=== Material shown ===
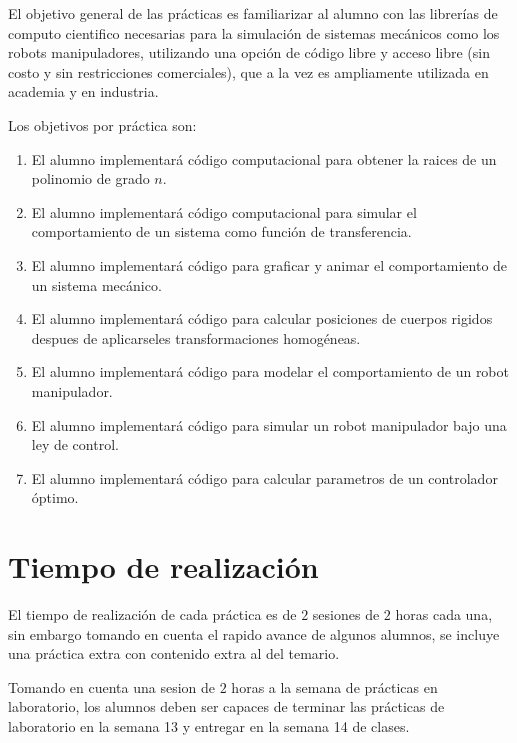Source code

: 	El objetivo general de las prácticas es familiarizar al alumno con las librerías de computo cientifico necesarias para la simulación de sistemas mecánicos como los robots manipuladores, utilizando una opción de código libre y acceso libre (sin costo y sin restricciones comerciales), que a la vez es ampliamente utilizada en academia y en industria.

	Los objetivos por práctica son:

	\begin{enumerate}
		\item El alumno implementará código computacional para obtener la raices de un polinomio de grado $n$.
		\item El alumno implementará código computacional para simular el comportamiento de un sistema como función de transferencia.
		\item El alumno implementará código para graficar y animar el comportamiento de un sistema mecánico.
		\item El alumno implementará código para calcular posiciones de cuerpos rigidos despues de aplicarseles transformaciones homogéneas.
		\item El alumno implementará código para modelar el comportamiento de un robot manipulador.
		\item El alumno implementará código para simular un robot manipulador bajo una ley de control.
		\item El alumno implementará código para calcular parametros de un controlador óptimo.
	\end{enumerate}


\section{Tiempo de realización}

	El tiempo de realización de cada práctica es de $2$ sesiones de $2$ horas cada una, sin embargo tomando en cuenta el rapido avance de algunos alumnos, se incluye una práctica extra con contenido extra al del temario.

	Tomando en cuenta una sesion de $2$ horas a la semana de prácticas en laboratorio, los alumnos deben ser capaces de terminar las prácticas de laboratorio en la semana 13 y entregar en la semana 14 de clases.

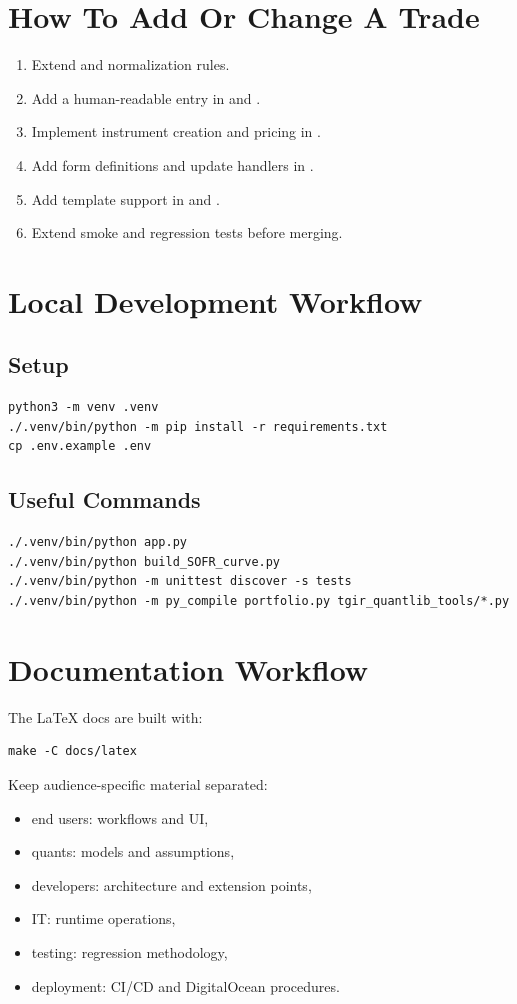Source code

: \documentclass[11pt]{article}
\begin{document}
\section{How To Add Or Change A Trade}
\begin{enumerate}[leftmargin=1.5em]
    \item Extend  and normalization rules.
    \item Add a human-readable entry in  and .
    \item Implement instrument creation and pricing in .
    \item Add form definitions and update handlers in .
    \item Add template support in  and .
    \item Extend smoke and regression tests before merging.
\end{enumerate}

\section{Local Development Workflow}
\subsection{Setup}
\begin{lstlisting}
python3 -m venv .venv
./.venv/bin/python -m pip install -r requirements.txt
cp .env.example .env
\end{lstlisting}

\subsection{Useful Commands}
\begin{lstlisting}
./.venv/bin/python app.py
./.venv/bin/python build_SOFR_curve.py
./.venv/bin/python -m unittest discover -s tests
./.venv/bin/python -m py_compile portfolio.py tgir_quantlib_tools/*.py
\end{lstlisting}

\section{Documentation Workflow}
The LaTeX docs are built with:
\begin{lstlisting}
make -C docs/latex
\end{lstlisting}
Keep audience-specific material separated:
\begin{itemize}[leftmargin=1.5em]
    \item end users: workflows and UI,
    \item quants: models and assumptions,
    \item developers: architecture and extension points,
    \item IT: runtime operations,
    \item testing: regression methodology,
    \item deployment: CI/CD and DigitalOcean procedures.
\end{itemize}
\end{document}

=== Directions for this task ===
Now transcribe all the entries above exactly, so that no picture is carried over.

=== The answer ===
Source code

: 	El objetivo general de las prácticas es familiarizar al alumno con las librerías de computo cientifico necesarias para la simulación de sistemas mecánicos como los robots manipuladores, utilizando una opción de código libre y acceso libre (sin costo y sin restricciones comerciales), que a la vez es ampliamente utilizada en academia y en industria.

	Los objetivos por práctica son:

	\begin{enumerate}
		\item El alumno implementará código computacional para obtener la raices de un polinomio de grado $n$.
		\item El alumno implementará código computacional para simular el comportamiento de un sistema como función de transferencia.
		\item El alumno implementará código para graficar y animar el comportamiento de un sistema mecánico.
		\item El alumno implementará código para calcular posiciones de cuerpos rigidos despues de aplicarseles transformaciones homogéneas.
		\item El alumno implementará código para modelar el comportamiento de un robot manipulador.
		\item El alumno implementará código para simular un robot manipulador bajo una ley de control.
		\item El alumno implementará código para calcular parametros de un controlador óptimo.
	\end{enumerate}


\section{Tiempo de realización}

	El tiempo de realización de cada práctica es de $2$ sesiones de $2$ horas cada una, sin embargo tomando en cuenta el rapido avance de algunos alumnos, se incluye una práctica extra con contenido extra al del temario.

	Tomando en cuenta una sesion de $2$ horas a la semana de prácticas en laboratorio, los alumnos deben ser capaces de terminar las prácticas de laboratorio en la semana 13 y entregar en la semana 14 de clases.

Source code

: \documentclass[11pt]{article}
\begin{document}
\section{How To Add Or Change A Trade}
\begin{enumerate}[leftmargin=1.5em]
    \item Extend  and normalization rules.
    \item Add a human-readable entry in  and .
    \item Implement instrument creation and pricing in .
    \item Add form definitions and update handlers in .
    \item Add template support in  and .
    \item Extend smoke and regression tests before merging.
\end{enumerate}

\section{Local Development Workflow}
\subsection{Setup}
\begin{lstlisting}
python3 -m venv .venv
./.venv/bin/python -m pip install -r requirements.txt
cp .env.example .env
\end{lstlisting}

\subsection{Useful Commands}
\begin{lstlisting}
./.venv/bin/python app.py
./.venv/bin/python build_SOFR_curve.py
./.venv/bin/python -m unittest discover -s tests
./.venv/bin/python -m py_compile portfolio.py tgir_quantlib_tools/*.py
\end{lstlisting}

\section{Documentation Workflow}
The LaTeX docs are built with:
\begin{lstlisting}
make -C docs/latex
\end{lstlisting}
Keep audience-specific material separated:
\begin{itemize}[leftmargin=1.5em]
    \item end users: workflows and UI,
    \item quants: models and assumptions,
    \item developers: architecture and extension points,
    \item IT: runtime operations,
    \item testing: regression methodology,
    \item deployment: CI/CD and DigitalOcean procedures.
\end{itemize}
\end{document}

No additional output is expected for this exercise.